*** Opening of RAW DATA ***
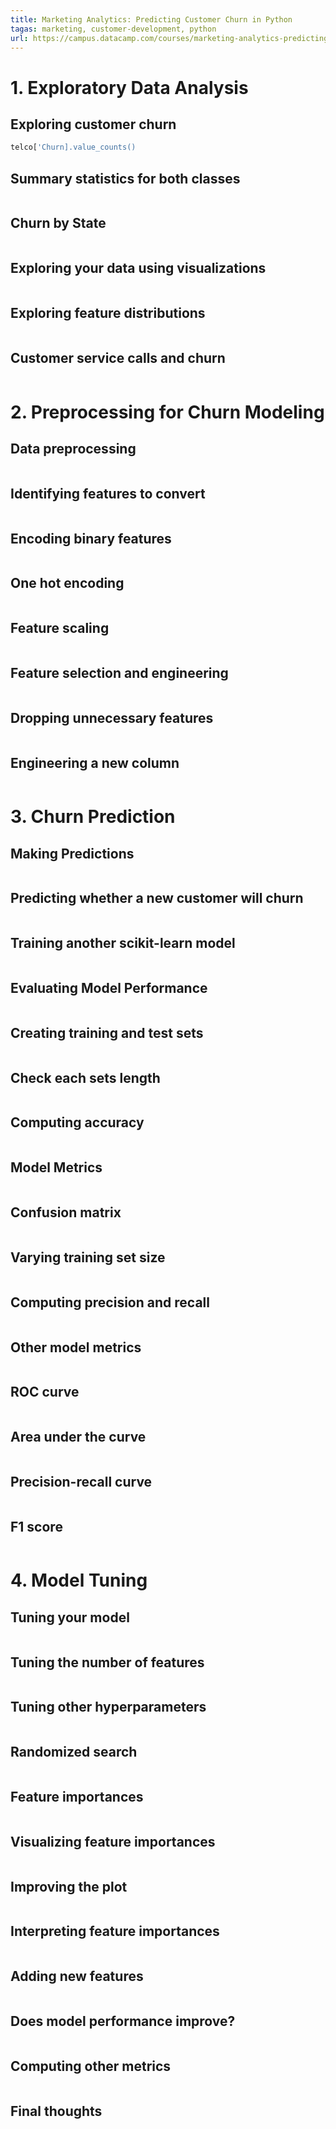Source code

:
 ```yaml
---
title: Marketing Analytics: Predicting Customer Churn in Python
tagas: marketing, customer-development, python
url: https://campus.datacamp.com/courses/marketing-analytics-predicting-customer-churn-in-python
---
```


# 1. Exploratory Data Analysis
## Exploring customer churn
```python
telco['Churn].value_counts()
```

## Summary statistics for both classes
```python

```

## Churn by State
```python

```

## Exploring your data using visualizations
```python

```

## Exploring feature distributions
```python

```

## Customer service calls and churn
```python

```


# 2. Preprocessing for Churn Modeling
## Data preprocessing
```python

```

## Identifying features to convert
```python

```

## Encoding binary features
```python

```

## One hot encoding
```python

```

## Feature scaling
```python

```

## Feature selection and engineering
```python

```

## Dropping unnecessary features
```python

```

## Engineering a new column
```python

```


# 3. Churn Prediction
## Making Predictions
```python

```

## Predicting whether a new customer will churn
```python

```

## Training another scikit-learn model
```python

```

## Evaluating Model Performance
```python

```

## Creating training and test sets
```python

```

## Check each sets length
```python

```

## Computing accuracy
```python

```

## Model Metrics
```python

```

## Confusion matrix
```python

```

## Varying training set size
```python

```

## Computing precision and recall
```python

```

## Other model metrics
```python

```

## ROC curve
```python

```

## Area under the curve
```python

```

## Precision-recall curve
```python

```

## F1 score
```python

```


# 4. Model Tuning
## Tuning your model
```python

```

## Tuning the number of features
```python

```

## Tuning other hyperparameters
```python

```

## Randomized search
```python

```

## Feature importances
```python

```

## Visualizing feature importances
```python

```

## Improving the plot
```python

```

## Interpreting feature importances
```python

```

## Adding new features
```python

```

## Does model performance improve?
```python

```

## Computing other metrics
```python

```

## Final thoughts
```python

```


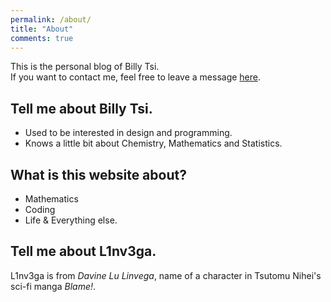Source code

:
 ```yaml
---
permalink: /about/
title: "About"
comments: true
---
```


This is the personal blog of Billy Tsi.  
If you want to contact me, feel free to leave a message [here](https://l1nv3.ga/about/).

## Tell me about Billy Tsi.
- Used to be interested in design and programming.
- Knows a little bit about Chemistry, Mathematics and Statistics.

## What is this website about?
- Mathematics
- Coding
- Life & Everything else.

## Tell me about L1nv3ga.
L1nv3ga is from *Davine Lu Linvega*, name of a character in Tsutomu Nihei's sci-fi manga *Blame!*.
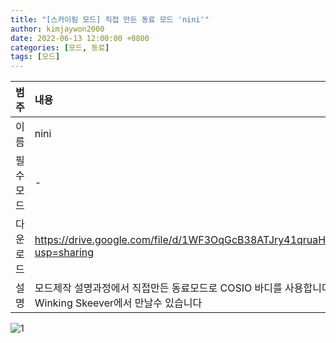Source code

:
 ```yaml
---
title: "[스카이림 모드] 직접 만든 동료 모드 'nini'"
author: kimjaywon2000
date: 2022-06-13 12:00:00 +0800
categories: [모드, 동료]
tags: [모드]
---
```


| 범주             | 내용            |
|:----------------|:---------------|
| 이름             | nini  |
| 필수 모드         | - |
| 다운로드          | <https://drive.google.com/file/d/1WF3OqGcB38ATJry41qruaHySHYH6qqgY/view?usp=sharing> |
| 설명             | 모드제작 설명과정에서 직접만든 동료모드로 COSIO 바디를 사용합니다 Solitude의 Winking Skeever에서 만날수 있습니다 |

![1](https://user-images.githubusercontent.com/76558033/173725681-1338af5f-0e33-4528-815e-11c3aea703f4.jpg)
*** Close of RAW DATA ***
_WHAT IS NEEDED_
Omit the pictures, then output the rest of the listing exactly.

_ANSWER FOR THIS EXERCISE_
Source code

:
 ```yaml
---
title: Marketing Analytics: Predicting Customer Churn in Python
tagas: marketing, customer-development, python
url: https://campus.datacamp.com/courses/marketing-analytics-predicting-customer-churn-in-python
---
```


# 1. Exploratory Data Analysis
## Exploring customer churn
```python
telco['Churn].value_counts()
```

## Summary statistics for both classes
```python

```

## Churn by State
```python

```

## Exploring your data using visualizations
```python

```

## Exploring feature distributions
```python

```

## Customer service calls and churn
```python

```


# 2. Preprocessing for Churn Modeling
## Data preprocessing
```python

```

## Identifying features to convert
```python

```

## Encoding binary features
```python

```

## One hot encoding
```python

```

## Feature scaling
```python

```

## Feature selection and engineering
```python

```

## Dropping unnecessary features
```python

```

## Engineering a new column
```python

```


# 3. Churn Prediction
## Making Predictions
```python

```

## Predicting whether a new customer will churn
```python

```

## Training another scikit-learn model
```python

```

## Evaluating Model Performance
```python

```

## Creating training and test sets
```python

```

## Check each sets length
```python

```

## Computing accuracy
```python

```

## Model Metrics
```python

```

## Confusion matrix
```python

```

## Varying training set size
```python

```

## Computing precision and recall
```python

```

## Other model metrics
```python

```

## ROC curve
```python

```

## Area under the curve
```python

```

## Precision-recall curve
```python

```

## F1 score
```python

```


# 4. Model Tuning
## Tuning your model
```python

```

## Tuning the number of features
```python

```

## Tuning other hyperparameters
```python

```

## Randomized search
```python

```

## Feature importances
```python

```

## Visualizing feature importances
```python

```

## Improving the plot
```python

```

## Interpreting feature importances
```python

```

## Adding new features
```python

```

## Does model performance improve?
```python

```

## Computing other metrics
```python

```

## Final thoughts
```python

```


Source code

:
 ```yaml
---
permalink: /about/
title: "About"
comments: true
---
```


This is the personal blog of Billy Tsi.  
If you want to contact me, feel free to leave a message [here](https://l1nv3.ga/about/).

## Tell me about Billy Tsi.
- Used to be interested in design and programming.
- Knows a little bit about Chemistry, Mathematics and Statistics.

## What is this website about?
- Mathematics
- Coding
- Life & Everything else.

## Tell me about L1nv3ga.
L1nv3ga is from *Davine Lu Linvega*, name of a character in Tsutomu Nihei's sci-fi manga *Blame!*.
Source code

:
 ```yaml
---
title: "[스카이림 모드] 직접 만든 동료 모드 'nini'"
author: kimjaywon2000
date: 2022-06-13 12:00:00 +0800
categories: [모드, 동료]
tags: [모드]
---
```


| 범주             | 내용            |
|:----------------|:---------------|
| 이름             | nini  |
| 필수 모드         | - |
| 다운로드          | <https://drive.google.com/file/d/1WF3OqGcB38ATJry41qruaHySHYH6qqgY/view?usp=sharing> |
| 설명             | 모드제작 설명과정에서 직접만든 동료모드로 COSIO 바디를 사용합니다 Solitude의 Winking Skeever에서 만날수 있습니다 |

![1](https://user-images.githubusercontent.com/76558033/173725681-1338af5f-0e33-4528-815e-11c3aea703f4.jpg)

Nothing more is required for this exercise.